REQUIRED WORK: Filter the listing below, please, and copy only the lines with the word "reflect".
═════ PROVIDED RECORDS ═════
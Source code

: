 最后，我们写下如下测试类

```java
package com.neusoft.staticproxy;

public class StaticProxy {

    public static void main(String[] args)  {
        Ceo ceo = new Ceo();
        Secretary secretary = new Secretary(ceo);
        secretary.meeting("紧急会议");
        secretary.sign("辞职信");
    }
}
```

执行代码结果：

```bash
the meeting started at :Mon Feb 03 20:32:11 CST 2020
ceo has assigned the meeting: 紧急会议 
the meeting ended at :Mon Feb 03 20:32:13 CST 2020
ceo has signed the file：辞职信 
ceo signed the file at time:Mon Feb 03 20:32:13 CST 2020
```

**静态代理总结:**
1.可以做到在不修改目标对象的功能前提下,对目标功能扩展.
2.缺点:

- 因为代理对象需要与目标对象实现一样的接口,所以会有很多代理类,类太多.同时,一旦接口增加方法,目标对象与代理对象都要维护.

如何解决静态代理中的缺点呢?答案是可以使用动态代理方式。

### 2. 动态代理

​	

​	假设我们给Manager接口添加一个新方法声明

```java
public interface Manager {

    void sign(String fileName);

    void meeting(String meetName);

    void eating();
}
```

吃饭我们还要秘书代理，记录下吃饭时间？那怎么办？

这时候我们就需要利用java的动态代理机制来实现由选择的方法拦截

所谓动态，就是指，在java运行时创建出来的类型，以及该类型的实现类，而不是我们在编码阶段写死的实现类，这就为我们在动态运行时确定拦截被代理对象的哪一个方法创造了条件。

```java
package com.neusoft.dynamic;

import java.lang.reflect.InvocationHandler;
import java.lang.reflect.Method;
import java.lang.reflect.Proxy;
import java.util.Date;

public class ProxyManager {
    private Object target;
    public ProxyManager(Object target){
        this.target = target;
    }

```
═════
SOLUTION FOR THIS PROBLEM:
import java.lang.reflect.InvocationHandler;
import java.lang.reflect.Method;
import java.lang.reflect.Proxy;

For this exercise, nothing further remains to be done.